Action item:
Every line of the data should be written out exactly, with the pictures left out.

START Input data

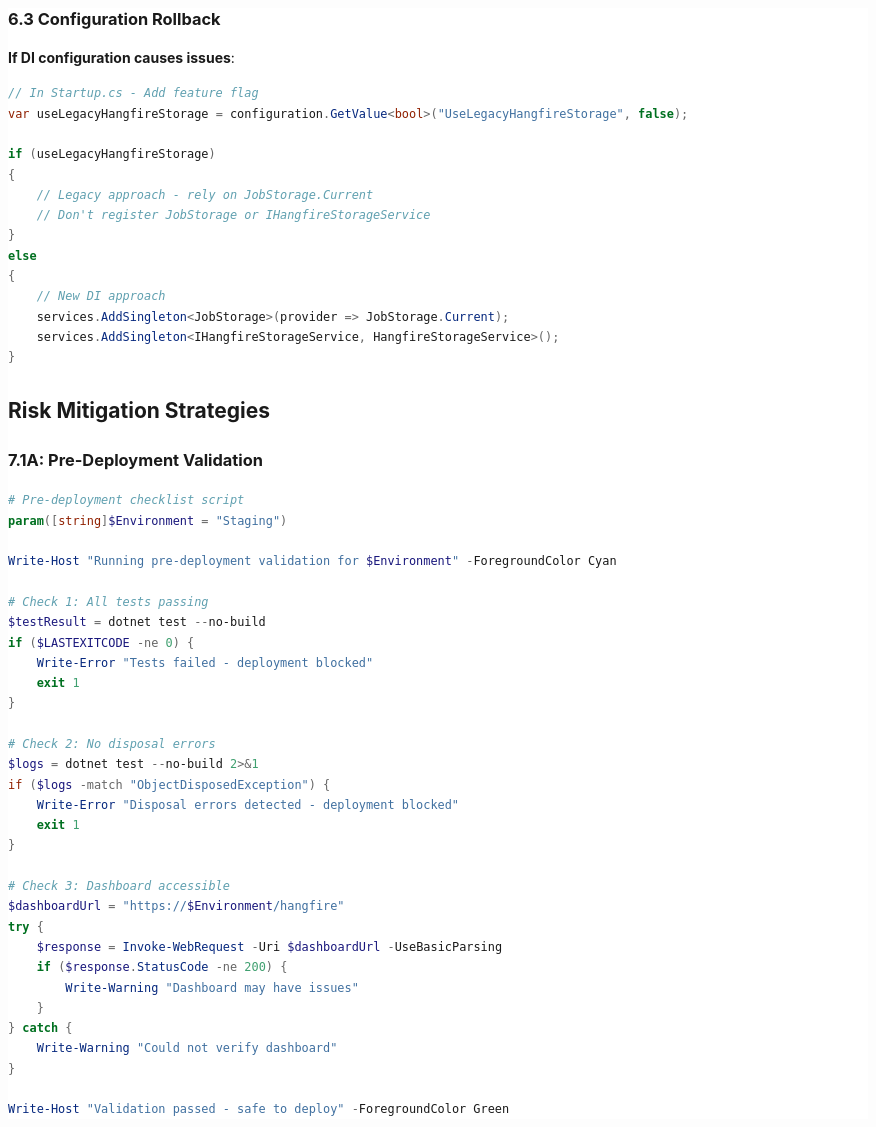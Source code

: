 ### 6.3 Configuration Rollback

**If DI configuration causes issues**:

```csharp
// In Startup.cs - Add feature flag
var useLegacyHangfireStorage = configuration.GetValue<bool>("UseLegacyHangfireStorage", false);

if (useLegacyHangfireStorage)
{
    // Legacy approach - rely on JobStorage.Current
    // Don't register JobStorage or IHangfireStorageService
}
else
{
    // New DI approach
    services.AddSingleton<JobStorage>(provider => JobStorage.Current);
    services.AddSingleton<IHangfireStorageService, HangfireStorageService>();
}
```

## Risk Mitigation Strategies

### 7.1A: Pre-Deployment Validation

```powershell
# Pre-deployment checklist script
param([string]$Environment = "Staging")

Write-Host "Running pre-deployment validation for $Environment" -ForegroundColor Cyan

# Check 1: All tests passing
$testResult = dotnet test --no-build
if ($LASTEXITCODE -ne 0) {
    Write-Error "Tests failed - deployment blocked"
    exit 1
}

# Check 2: No disposal errors
$logs = dotnet test --no-build 2>&1
if ($logs -match "ObjectDisposedException") {
    Write-Error "Disposal errors detected - deployment blocked"
    exit 1
}

# Check 3: Dashboard accessible
$dashboardUrl = "https://$Environment/hangfire"
try {
    $response = Invoke-WebRequest -Uri $dashboardUrl -UseBasicParsing
    if ($response.StatusCode -ne 200) {
        Write-Warning "Dashboard may have issues"
    }
} catch {
    Write-Warning "Could not verify dashboard"
}

Write-Host "Validation passed - safe to deploy" -ForegroundColor Green
```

END Input data

Answer for the task:
Source code

: ### 6.3 Configuration Rollback

**If DI configuration causes issues**:

```csharp
// In Startup.cs - Add feature flag
var useLegacyHangfireStorage = configuration.GetValue<bool>("UseLegacyHangfireStorage", false);

if (useLegacyHangfireStorage)
{
    // Legacy approach - rely on JobStorage.Current
    // Don't register JobStorage or IHangfireStorageService
}
else
{
    // New DI approach
    services.AddSingleton<JobStorage>(provider => JobStorage.Current);
    services.AddSingleton<IHangfireStorageService, HangfireStorageService>();
}
```

## Risk Mitigation Strategies

### 7.1A: Pre-Deployment Validation

```powershell
# Pre-deployment checklist script
param([string]$Environment = "Staging")

Write-Host "Running pre-deployment validation for $Environment" -ForegroundColor Cyan

# Check 1: All tests passing
$testResult = dotnet test --no-build
if ($LASTEXITCODE -ne 0) {
    Write-Error "Tests failed - deployment blocked"
    exit 1
}

# Check 2: No disposal errors
$logs = dotnet test --no-build 2>&1
if ($logs -match "ObjectDisposedException") {
    Write-Error "Disposal errors detected - deployment blocked"
    exit 1
}

# Check 3: Dashboard accessible
$dashboardUrl = "https://$Environment/hangfire"
try {
    $response = Invoke-WebRequest -Uri $dashboardUrl -UseBasicParsing
    if ($response.StatusCode -ne 200) {
        Write-Warning "Dashboard may have issues"
    }
} catch {
    Write-Warning "Could not verify dashboard"
}

Write-Host "Validation passed - safe to deploy" -ForegroundColor Green
```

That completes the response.